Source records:
····················

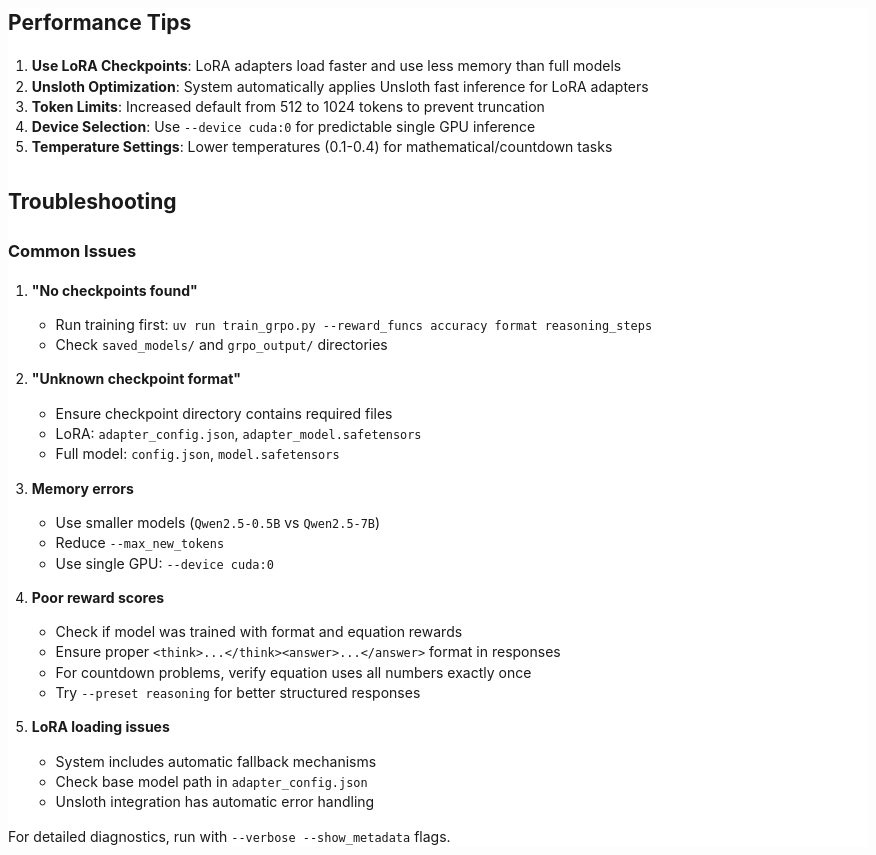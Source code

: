 ## Performance Tips

1. **Use LoRA Checkpoints**: LoRA adapters load faster and use less memory than full models
2. **Unsloth Optimization**: System automatically applies Unsloth fast inference for LoRA adapters
3. **Token Limits**: Increased default from 512 to 1024 tokens to prevent truncation
4. **Device Selection**: Use `--device cuda:0` for predictable single GPU inference
5. **Temperature Settings**: Lower temperatures (0.1-0.4) for mathematical/countdown tasks

## Troubleshooting

### Common Issues

1. **"No checkpoints found"**
   - Run training first: `uv run train_grpo.py --reward_funcs accuracy format reasoning_steps`
   - Check `saved_models/` and `grpo_output/` directories

2. **"Unknown checkpoint format"**
   - Ensure checkpoint directory contains required files
   - LoRA: `adapter_config.json`, `adapter_model.safetensors`
   - Full model: `config.json`, `model.safetensors`

3. **Memory errors**
   - Use smaller models (`Qwen2.5-0.5B` vs `Qwen2.5-7B`)
   - Reduce `--max_new_tokens`
   - Use single GPU: `--device cuda:0`

4. **Poor reward scores**
   - Check if model was trained with format and equation rewards
   - Ensure proper `<think>...</think><answer>...</answer>` format in responses
   - For countdown problems, verify equation uses all numbers exactly once
   - Try `--preset reasoning` for better structured responses

5. **LoRA loading issues**
   - System includes automatic fallback mechanisms
   - Check base model path in `adapter_config.json`
   - Unsloth integration has automatic error handling

For detailed diagnostics, run with `--verbose --show_metadata` flags.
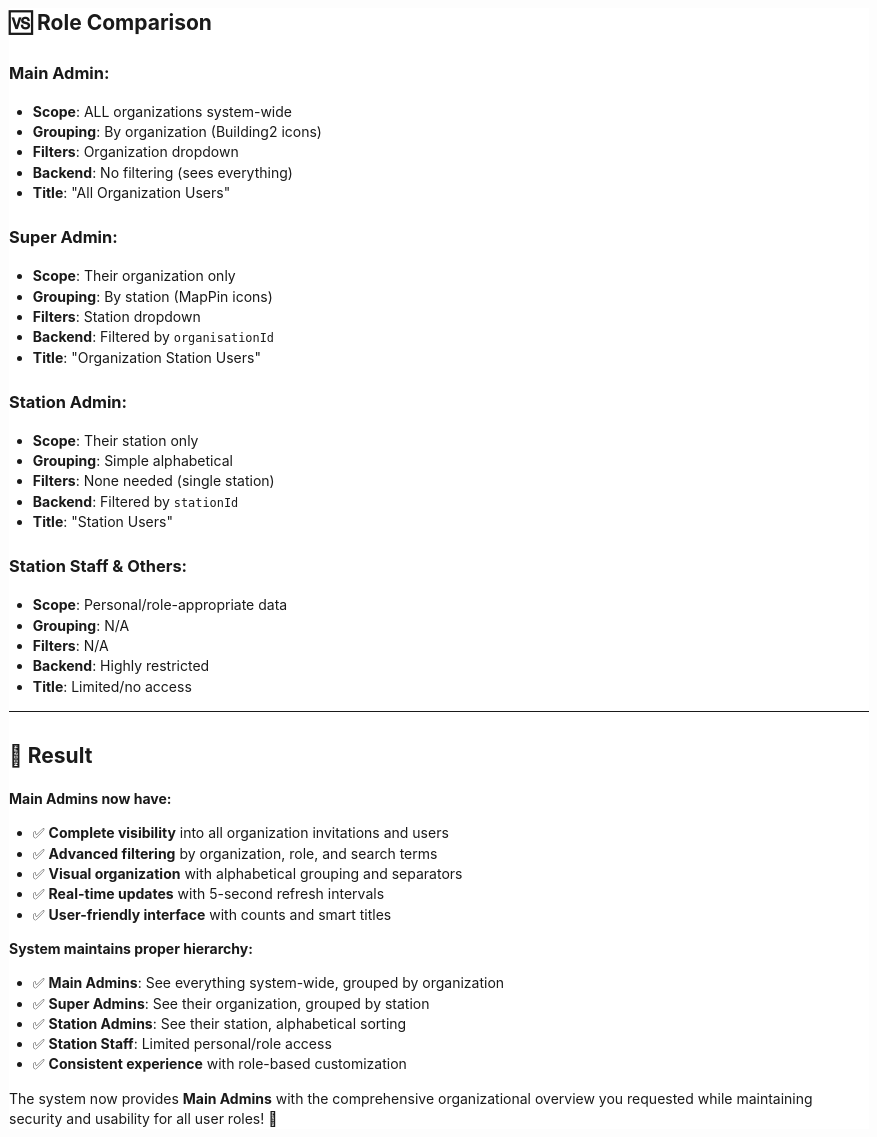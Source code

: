 
## 🆚 **Role Comparison**

### **Main Admin:**
- **Scope**: ALL organizations system-wide
- **Grouping**: By organization (Building2 icons)
- **Filters**: Organization dropdown
- **Backend**: No filtering (sees everything)
- **Title**: "All Organization Users"

### **Super Admin:**
- **Scope**: Their organization only
- **Grouping**: By station (MapPin icons) 
- **Filters**: Station dropdown
- **Backend**: Filtered by `organisationId`
- **Title**: "Organization Station Users"

### **Station Admin:**
- **Scope**: Their station only
- **Grouping**: Simple alphabetical
- **Filters**: None needed (single station)
- **Backend**: Filtered by `stationId`
- **Title**: "Station Users"

### **Station Staff & Others:**
- **Scope**: Personal/role-appropriate data
- **Grouping**: N/A
- **Filters**: N/A
- **Backend**: Highly restricted
- **Title**: Limited/no access

---

## 🎉 **Result**

**Main Admins now have:**

- ✅ **Complete visibility** into all organization invitations and users
- ✅ **Advanced filtering** by organization, role, and search terms  
- ✅ **Visual organization** with alphabetical grouping and separators
- ✅ **Real-time updates** with 5-second refresh intervals
- ✅ **User-friendly interface** with counts and smart titles

**System maintains proper hierarchy:**
- ✅ **Main Admins**: See everything system-wide, grouped by organization
- ✅ **Super Admins**: See their organization, grouped by station
- ✅ **Station Admins**: See their station, alphabetical sorting
- ✅ **Station Staff**: Limited personal/role access
- ✅ **Consistent experience** with role-based customization

The system now provides **Main Admins** with the comprehensive organizational overview you requested while maintaining security and usability for all user roles! 🚀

····················

• Prompt: Set down exactly the lines from the start of the records through the line containing "3. **Token Limits**: Increased", both included, and omit the pictures.

• Exercise response:
Source code

: ## Performance Tips

1. **Use LoRA Checkpoints**: LoRA adapters load faster and use less memory than full models
2. **Unsloth Optimization**: System automatically applies Unsloth fast inference for LoRA adapters
3. **Token Limits**: Increased default from 512 to 1024 tokens to prevent truncation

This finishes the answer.